**Action item**: With both ends included, repeat exactly the lines of the entries below from the one containing "recursos inclusos no pacote." down to the one containing "## 3) **🧩 HOMEBREWS:**", and no others.

[Records excerpted from a collection]
-------------------------
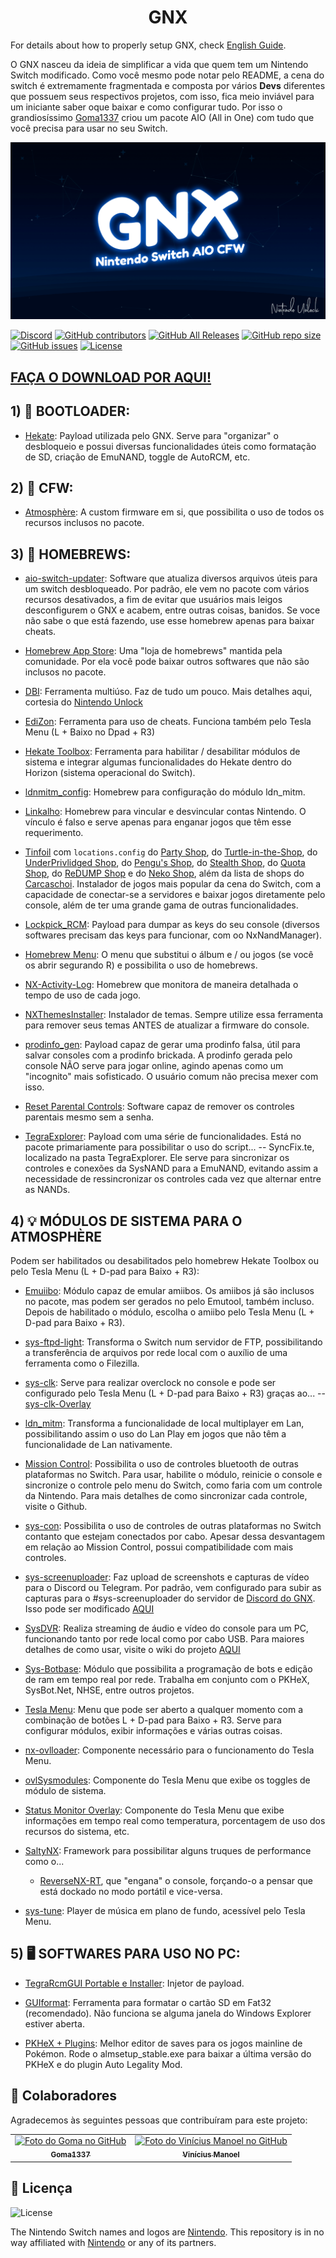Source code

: <h1 align="center">GNX</h1>

For details about how to properly setup GNX, check [English Guide](English.md).

O GNX nasceu da ideia de simplificar a vida que quem tem um Nintendo Switch modificado. Como você mesmo pode notar pelo README, a cena do switch é extremamente fragmentada e composta por vários **Devs** diferentes que possuem seus respectivos projetos, com isso, fica meio inviável para um iniciante saber oque baixar e como configurar tudo. Por isso o grandiosíssimo [Goma1337](https://github.com/Goma1337) criou um pacote AIO (All in One) com tudo que você precisa para usar no seu Switch.

<div align="center">
<img src="./Images/background.png" alight-itens="center">
</div>

[![Discord](https://img.shields.io/discord/570641761937129484?color=5662f6&label=GNX%20Server&logo=DISCORD&logoColor=5662f6&style=plastic)](https://discordapp.com/invite/8uhDqyx)
[![GitHub contributors](https://img.shields.io/github/contributors/vncsmnl/GNX)](https://github.com/vncsmnl/GNX/graphs/contributors)
[![GitHub All Releases](https://img.shields.io/github/downloads/vncsmnl/GNX/total)](https://github.com/vncsmnl/GNX/releases)
[![GitHub repo size](https://img.shields.io/github/repo-size/vncsmnl/GNX)](https://github.com/vncsmnl/GNX/find/main)
[![GitHub issues](https://img.shields.io/github/issues/vncsmnl/GNX)](https://github.com/vncsmnl/GNX/issues)
[![License](https://img.shields.io/badge/License-GPLv3-blue.svg)](https://www.gnu.org/licenses/gpl-3.0.en.html)

## **[FAÇA O DOWNLOAD POR AQUI!](https://github.com/vncsmnl/GNX/releases)**

## 1) **🚦 BOOTLOADER:**

- [Hekate](https://github.com/CTCaer/hekate/releases): Payload utilizada pelo GNX. Serve para "organizar" o desbloqueio e possui diversas funcionalidades úteis como formatação de SD, criação de EmuNAND, toggle de AutoRCM, etc.

## 2) **🌌 CFW:**

- [Atmosphère](https://github.com/Atmosphere-NX/Atmosphere/releases): A custom firmware em si, que possibilita o uso de todos os recursos inclusos no pacote.

## 3) **🧩 HOMEBREWS:**

- [aio-switch-updater](https://github.com/HamletDuFromage/aio-switch-updater/releases): Software que atualiza diversos arquivos úteis para um switch desbloqueado. Por padrão, ele vem no pacote com vários recursos desativados, a fim de evitar que usuários mais leigos desconfigurem o GNX e acabem, entre outras coisas, banidos. Se voce não sabe o que está fazendo, use esse homebrew apenas para baixar cheats.

- [Homebrew App Store](https://www.switchbru.com/appstore/): Uma "loja de homebrews" mantida pela comunidade. Por ela você pode baixar outros softwares que não são inclusos no pacote.

- [DBI](https://github.com/rashevskyv/dbi/blob/main/README_ENG.md): Ferramenta multiúso. Faz de tudo um pouco. Mais detalhes aqui, cortesia do [Nintendo Unlock](https://www.youtube.com/watch?v=vH6kzvpZUJ4)

- [EdiZon](https://github.com/WerWolv/EdiZon/releases): Ferramenta para uso de cheats. Funciona também pelo Tesla Menu (L + Baixo no Dpad + R3)

- [Hekate Toolbox](https://github.com/WerWolv/Hekate-Toolbox/releases): Ferramenta para habilitar / desabilitar módulos de sistema e integrar algumas funcionalidades do Hekate dentro do Horizon (sistema operacional do Switch).

- [ldnmitm_config](https://github.com/spacemeowx2/ldn_mitm/releases): Homebrew para configuração do módulo ldn_mitm.

- [Linkalho](https://github.com/rdmrocha/linkalho): Homebrew para vincular e desvincular contas Nintendo. O vínculo é falso e serve apenas para enganar jogos que têm esse requerimento.

- [Tinfoil](https://tinfoil.io/Download#download) com `locations.config` do [Party Shop](https://partyshop.xyz), do [Turtle-in-the-Shop](http://titz.cf/), do [UnderPrivlidged Shop](http://rebrand.ly/UPStash), do [Pengu's Shop](http://pengu.us/), do [Stealth Shop](http://stealthshop.cf), do [Quota Shop](http://quotanx.in), do [ReDUMP Shop](https://redump.cf/) e do [Neko Shop](https://nekoshop.cf/), além da lista de shops do [Carcaschoi](https://github.com/carcaschoi/tinfoil-json).
  Instalador de jogos mais popular da cena do Switch, com a capacidade de conectar-se a servidores e baixar jogos diretamente pelo console, além de ter uma grande gama de outras funcionalidades.

- [Lockpick_RCM](https://github.com/shchmue/Lockpick_RCM/releases): Payload para dumpar as keys do seu console (diversos softwares precisam das keys para funcionar, com oo NxNandManager).

- [Homebrew Menu](https://github.com/switchbrew/nx-hbmenu/releases): O menu que substitui o álbum e / ou jogos (se você os abrir segurando R) e possibilita o uso de homebrews.

- [NX-Activity-Log](https://github.com/tallbl0nde/NX-Activity-Log): Homebrew que monitora de maneira detalhada o tempo de uso de cada jogo.

- [NXThemesInstaller](https://github.com/exelix11/SwitchThemeInjector/releases): Instalador de temas. Sempre utilize essa ferramenta para remover seus temas ANTES de atualizar a firmware do console.

- [prodinfo_gen](https://github.com/CaramelDunes/prodinfo_gen/releases/): Payload capaz de gerar uma prodinfo falsa, útil para salvar consoles com a prodinfo brickada. A prodinfo gerada pelo console NÃO serve para jogar online, agindo apenas como um "incognito" mais sofisticado. O usuário comum não precisa mexer com isso.

- [Reset Parental Controls](https://github.com/ITotalJustice/Reset-Parental-Controls-NX/releases): Software capaz de remover os controles parentais mesmo sem a senha.

- [TegraExplorer](https://github.com/suchmememanyskill/TegraExplorer/releases): Payload com uma série de funcionalidades. Está no pacote primariamente para possibilitar o uso do script...
  -- SyncFix.te, localizado na pasta TegraExplorer. Ele serve para sincronizar os controles e conexões da SysNAND para a EmuNAND, evitando assim a necessidade de ressincronizar os controles cada vez que alternar entre as NANDs.

## 4) **💡 MÓDULOS DE SISTEMA PARA O ATMOSPHÈRE**

Podem ser habilitados ou desabilitados pelo homebrew Hekate Toolbox ou pelo Tesla Menu (L + D-pad para Baixo + R3):

- [Emuiibo](https://github.com/XorTroll/emuiibo/releases): Módulo capaz de emular amiibos. Os amiibos já são inclusos no pacote, mas podem ser gerados no pelo Emutool, também incluso. Depois de habilitado o módulo, escolha o amiibo pelo Tesla Menu (L + D-pad para Baixo + R3).

- [sys-ftpd-light](https://github.com/cathery/sys-ftpd-light/releases): Transforma o Switch num servidor de FTP, possibilitando a transferência de arquivos por rede local com o auxílio de uma ferramenta como o Filezilla.

- [sys-clk](https://github.com/retronx-team/sys-clk/releases): Serve para realizar overclock no console e pode ser configurado pelo Tesla Menu (L + D-pad para Baixo + R3) graças ao...
  -- [sys-clk-Overlay](https://github.com/Sun-Research-University/sys-clk-Overlay/releases)

- [ldn_mitm](https://github.com/spacemeowx2/ldn_mitm/releases): Transforma a funcionalidade de local multiplayer em Lan, possibilitando assim o uso do Lan Play em jogos que não têm a funcionalidade de Lan nativamente.

- [Mission Control](https://github.com/ndeadly/MissionControl/releases): Possibilita o uso de controles bluetooth de outras plataformas no Switch. Para usar, habilite o módulo, reinicie o console e sincronize o controle pelo menu do Switch, como faria com um controle da Nintendo. Para mais detalhes de como sincronizar cada controle, visite o Github.

- [sys-con](https://github.com/cathery/sys-con/releases): Possibilita o uso de controles de outras plataformas no Switch contanto que estejam conectados por cabo. Apesar dessa desvantagem em relação ao Mission Control, possui compatibilidade com mais controles.

- [sys-screenuploader](https://github.com/bakatrouble/sys-screenuploader/releases): Faz upload de screenshots e capturas de vídeo para o Discord ou Telegram. Por padrão, vem configurado para subir as capturas para o #sys-screenuploader do servidor de [Discord do GNX](http://tiny.cc/DiscordGNX). Isso pode ser modificado [AQUI](https://screenuploader.bakatrouble.me/)

- [SysDVR](https://github.com/exelix11/SysDVR/releases): Realiza streaming de áudio e vídeo do console para um PC, funcionando tanto por rede local como por cabo USB. Para maiores detalhes de como usar, visite o wiki do projeto [AQUI](https://github.com/exelix11/SysDVR/wiki)

- [Sys-Botbase](https://github.com/olliz0r/sys-botbase/releases): Módulo que possibilita a programação de bots e edição de ram em tempo real por rede. Trabalha em conjunto com o PKHeX, SysBot.Net, NHSE, entre outros projetos.

- [Tesla Menu](https://github.com/WerWolv/Tesla-Menu/releases): Menu que pode ser aberto a qualquer momento com a combinação de botões L + D-pad para Baixo + R3. Serve para configurar módulos, exibir informações e várias outras coisas.

- [nx-ovlloader](https://github.com/WerWolv/nx-ovlloader/releases): Componente necessário para o funcionamento do Tesla Menu.

- [ovlSysmodules](https://github.com/WerWolv/ovl-sysmodules/releases): Componente do Tesla Menu que exibe os toggles de módulo de sistema.

- [Status Monitor Overlay](https://github.com/masagrator/Status-Monitor-Overlay/releases): Componente do Tesla Menu que exibe informações em tempo real como temperatura, porcentagem de uso dos recursos do sistema, etc.

- [SaltyNX](https://github.com/masagrator/SaltyNX/releases): Framework para possibilitar alguns truques de performance como o...

  - [ReverseNX-RT](https://github.com/masagrator/ReverseNX-RT/releases), que "engana" o console, forçando-o a pensar que está dockado no modo portátil e vice-versa.

- [sys-tune](https://github.com/HookedBehemoth/sys-tune/releases): Player de música em plano de fundo, acessível pelo Tesla Menu.

## 5) **🖥️ SOFTWARES PARA USO NO PC:**

- [TegraRcmGUI Portable e Installer](https://github.com/eliboa/TegraRcmGUI/releases): Injetor de payload.

- [GUIformat](http://www.ridgecrop.demon.co.uk/index.htm?guiformat.htm): Ferramenta para formatar o cartão SD em Fat32 (recomendado). Não funciona se alguma janela do Windows Explorer estiver aberta.

- [PKHeX + Plugins](https://github.com/architdate/PKHeX-Plugins/releases/): Melhor editor de saves para os jogos mainline de Pokémon. Rode o almsetup_stable.exe para baixar a última versão do PKHeX e do plugin Auto Legality Mod.

## 🤝 Colaboradores

Agradecemos às seguintes pessoas que contribuíram para este projeto:

<table>
  <tr>
    <td align="center">
        <a href="https://github.com/Goma1337">
            <img src="https://avatars.githubusercontent.com/u/57841969?v=4" width="100px;" alt="Foto do Goma no GitHub"/><br>
            <sub>
            <b>Goma1337</b>
            </sub>
        </a>
    </td>
    <td align="center">
        <a href="https://github.com/vncsmnl">
            <img src="https://avatars.githubusercontent.com/u/59481808?v=4" width="100px;" alt="Foto do Vinícius Manoel no GitHub"/><br>
            <sub>
                <b>Vinícius Manoel</b>
            </sub>
        </a>
    </td>
  </tr>
</table>

## 📝 Licença

![License](https://img.shields.io/badge/License-GPLv3-blue.svg)

The Nintendo Switch names and logos are [Nintendo](https://github.com/Nintendo). This repository is in no way affiliated with [Nintendo](https://github.com/Nintendo) or any of its partners.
-------------------------
**Answer space**:
- [Atmosphère](https://github.com/Atmosphere-NX/Atmosphere/releases): A custom firmware em si, que possibilita o uso de todos os recursos inclusos no pacote.

## 3) **🧩 HOMEBREWS:**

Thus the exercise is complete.